**What you have to do**
Reproduce the records starting at the line that contains "3. [Next.js](https://nextjs.org/)" and running to the last line, exactly and in full.

───── Material provided

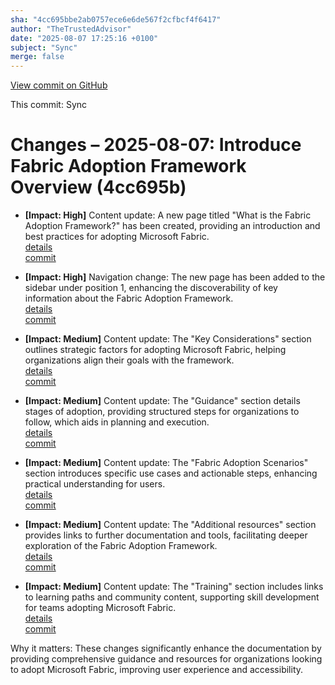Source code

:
```yaml
---
sha: "4cc695bbe2ab0757ece6e6de567f2cfbcf4f6417"
author: "TheTrustedAdvisor"
date: "2025-08-07 17:25:16 +0100"
subject: "Sync"
merge: false
---
```


[View commit on GitHub](https://github.com/TheTrustedAdvisor/FabricAdoptionFramework/commit/4cc695bbe2ab0757ece6e6de567f2cfbcf4f6417)

This commit: Sync

# Changes – 2025-08-07: Introduce Fabric Adoption Framework Overview (4cc695b)

- **[Impact: High]** Content update: A new page titled "What is the Fabric Adoption Framework?" has been created, providing an introduction and best practices for adopting Microsoft Fabric.  
   [details](/docs/about/changes/2025-08-07-what-is-the-fabric-adoption-framework)  
   [commit](https://github.com/TheTrustedAdvisor/FabricAdoptionFramework/commit/4cc695bbe2ab0757ece6e6de567f2cfbcf4f6417)  

- **[Impact: High]** Navigation change: The new page has been added to the sidebar under position 1, enhancing the discoverability of key information about the Fabric Adoption Framework.  
   [details](/docs/about/changes/2025-08-07-what-is-the-fabric-adoption-framework)  
   [commit](https://github.com/TheTrustedAdvisor/FabricAdoptionFramework/commit/4cc695bbe2ab0757ece6e6de567f2cfbcf4f6417)  

- **[Impact: Medium]** Content update: The "Key Considerations" section outlines strategic factors for adopting Microsoft Fabric, helping organizations align their goals with the framework.  
   [details](/docs/about/changes/2025-08-07-what-is-the-fabric-adoption-framework)  
   [commit](https://github.com/TheTrustedAdvisor/FabricAdoptionFramework/commit/4cc695bbe2ab0757ece6e6de567f2cfbcf4f6417)  

- **[Impact: Medium]** Content update: The "Guidance" section details stages of adoption, providing structured steps for organizations to follow, which aids in planning and execution.  
   [details](/docs/about/changes/2025-08-07-what-is-the-fabric-adoption-framework)  
   [commit](https://github.com/TheTrustedAdvisor/FabricAdoptionFramework/commit/4cc695bbe2ab0757ece6e6de567f2cfbcf4f6417)  

- **[Impact: Medium]** Content update: The "Fabric Adoption Scenarios" section introduces specific use cases and actionable steps, enhancing practical understanding for users.  
   [details](/docs/about/changes/2025-08-07-what-is-the-fabric-adoption-framework)  
   [commit](https://github.com/TheTrustedAdvisor/FabricAdoptionFramework/commit/4cc695bbe2ab0757ece6e6de567f2cfbcf4f6417)  

- **[Impact: Medium]** Content update: The "Additional resources" section provides links to further documentation and tools, facilitating deeper exploration of the Fabric Adoption Framework.  
   [details](/docs/about/changes/2025-08-07-what-is-the-fabric-adoption-framework)  
   [commit](https://github.com/TheTrustedAdvisor/FabricAdoptionFramework/commit/4cc695bbe2ab0757ece6e6de567f2cfbcf4f6417)  

- **[Impact: Medium]** Content update: The "Training" section includes links to learning paths and community content, supporting skill development for teams adopting Microsoft Fabric.  
   [details](/docs/about/changes/2025-08-07-what-is-the-fabric-adoption-framework)  
   [commit](https://github.com/TheTrustedAdvisor/FabricAdoptionFramework/commit/4cc695bbe2ab0757ece6e6de567f2cfbcf4f6417)  

Why it matters: These changes significantly enhance the documentation by providing comprehensive guidance and resources for organizations looking to adopt Microsoft Fabric, improving user experience and accessibility.
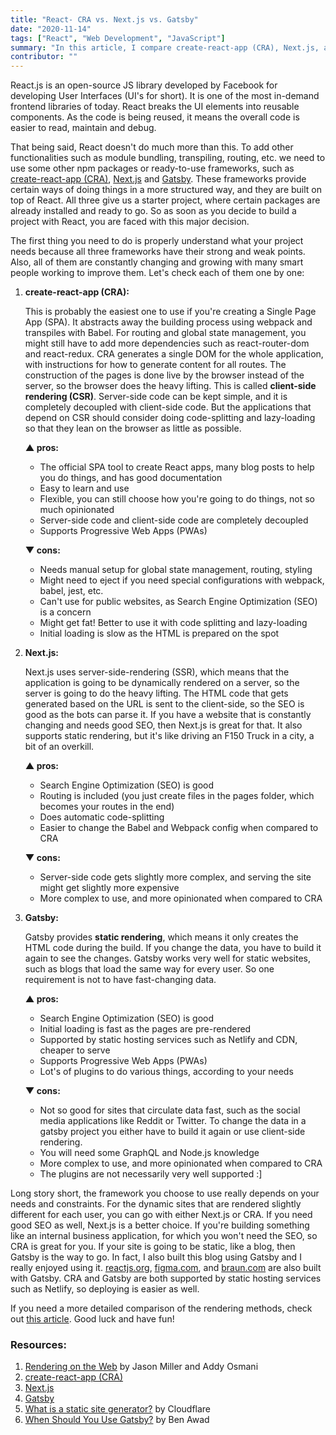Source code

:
 ```yaml
---
title: "React- CRA vs. Next.js vs. Gatsby"
date: "2020-11-14"
tags: ["React", "Web Development", "JavaScript"]
summary: "In this article, I compare create-react-app (CRA), Next.js, and Gatsby, and how I choose between them. I also briefly explain static rendering, server-side rendering (SSR), and client-side rendering(CSR)."
contributor: ""
---
```


React.js is an open-source JS library developed by Facebook for developing User Interfaces (UI's for short). It is one of the most in-demand frontend libraries of today. React breaks the UI elements into reusable components. As the code is being reused, it means the overall code is easier to read, maintain and debug.

That being said, React doesn't do much more than this. To add other functionalities such as module bundling, transpiling, routing, etc. we need to use some other npm packages or ready-to-use frameworks, such as [create-react-app (CRA)](https://create-react-app.dev/), [Next.js](https://nextjs.org/) and [Gatsby](https://www.gatsbyjs.com/). These frameworks provide certain ways of doing things in a more structured way, and they are built on top of React. All three give us a starter project, where certain packages are already installed and ready to go. So as soon as you decide to build a project with React, you are faced with this major decision.

The first thing you need to do is properly understand what your project needs because all three frameworks have their strong and weak points. Also, all of them are constantly changing and growing with many smart people working to improve them. Let's check each of them one by one:

1. **create-react-app (CRA):**

   This is probably the easiest one to use if you're creating a Single Page App (SPA). It abstracts away the building process using webpack and transpiles with Babel. For routing and global state management, you might still have to add more dependencies such as react-router-dom and react-redux. CRA generates a single DOM for the whole application, with instructions for how to generate content for all routes. The construction of the pages is done live by the browser instead of the server, so the browser does the heavy lifting. This is called **client-side rendering (CSR)**. Server-side code can be kept simple, and it is completely decoupled with client-side code. But the applications that depend on CSR should consider doing code-splitting and lazy-loading so that they lean on the browser as little as possible.

   **▲ pros:**

   - The official SPA tool to create React apps, many blog posts to help you do things, and has good documentation
   - Easy to learn and use
   - Flexible, you can still choose how you're going to do things, not so much opinionated
   - Server-side code and client-side code are completely decoupled
   - Supports Progressive Web Apps (PWAs)

   **▼ cons:**

   - Needs manual setup for global state management, routing, styling
   - Might need to eject if you need special configurations with webpack, babel, jest, etc.
   - Can't use for public websites, as Search Engine Optimization (SEO) is a concern
   - Might get fat! Better to use it with code splitting and lazy-loading
   - Initial loading is slow as the HTML is prepared on the spot

2. **Next.js:**

   Next.js uses server-side-rendering (SSR), which means that the application is going to be dynamically rendered on a server, so the server is going to do the heavy lifting. The HTML code that gets generated based on the URL is sent to the client-side, so the SEO is good as the bots can parse it. If you have a website that is constantly changing and needs good SEO, then Next.js is great for that. It also supports static rendering, but it's like driving an F150 Truck in a city, a bit of an overkill.

   **▲ pros:**

   - Search Engine Optimization (SEO) is good
   - Routing is included (you just create files in the pages folder, which becomes your routes in the end)
   - Does automatic code-splitting
   - Easier to change the Babel and Webpack config when compared to CRA

   **▼ cons:**

   - Server-side code gets slightly more complex, and serving the site might get slightly more expensive
   - More complex to use, and more opinionated when compared to CRA

3. **Gatsby:**

   Gatsby provides **static rendering**, which means it only creates the HTML code during the build. If you change the data, you have to build it again to see the changes. Gatsby works very well for static websites, such as blogs that load the same way for every user. So one requirement is not to have fast-changing data.

   **▲ pros:**

   - Search Engine Optimization (SEO) is good
   - Initial loading is fast as the pages are pre-rendered
   - Supported by static hosting services such as Netlify and CDN, cheaper to serve
   - Supports Progressive Web Apps (PWAs)
   - Lot's of plugins to do various things, according to your needs

   **▼ cons:**

   - Not so good for sites that circulate data fast, such as the social media applications like Reddit or Twitter. To change the data in a gatsby project you either have to build it again or use client-side rendering.
   - You will need some GraphQL and Node.js knowledge
   - More complex to use, and more opinionated when compared to CRA
   - The plugins are not necessarily very well supported :]

Long story short, the framework you choose to use really depends on your needs and constraints. For the dynamic sites that are rendered slightly different for each user, you can go with either Next.js or CRA. If you need good SEO as well, Next.js is a better choice. If you're building something like an internal business application, for which you won't need the SEO, so CRA is great for you. If your site is going to be static, like a blog, then Gatsby is the way to go. In fact, I also built this blog using Gatsby and I really enjoyed using it. [reactjs.org](https://reactjs.org/), [figma.com](https://www.figma.com/), and [braun.com](https://ca.braun.com/en-ca) are also built with Gatsby. CRA and Gatsby are both supported by static hosting services such as Netlify, so deploying is easier as well.

If you need a more detailed comparison of the rendering methods, check out [this article](https://developers.google.com/web/updates/2019/02/rendering-on-the-web). Good luck and have fun!

### Resources:

1. [Rendering on the Web](https://developers.google.com/web/updates/2019/02/rendering-on-the-web) by Jason Miller and Addy Osmani
2. [create-react-app (CRA)](https://create-react-app.dev/)
3. [Next.js](https://nextjs.org/)
4. [Gatsby](https://www.gatsbyjs.com/)
5. [What is a static site generator?](https://www.cloudflare.com/learning/performance/static-site-generator/) by Cloudflare
6. [When Should You Use Gatsby?](https://www.youtube.com/watch?v=VoscwJ6MGsU&t=321s) by Ben Awad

──────────

**Result of the task**
3. [Next.js](https://nextjs.org/)
4. [Gatsby](https://www.gatsbyjs.com/)
5. [What is a static site generator?](https://www.cloudflare.com/learning/performance/static-site-generator/) by Cloudflare
6. [When Should You Use Gatsby?](https://www.youtube.com/watch?v=VoscwJ6MGsU&t=321s) by Ben Awad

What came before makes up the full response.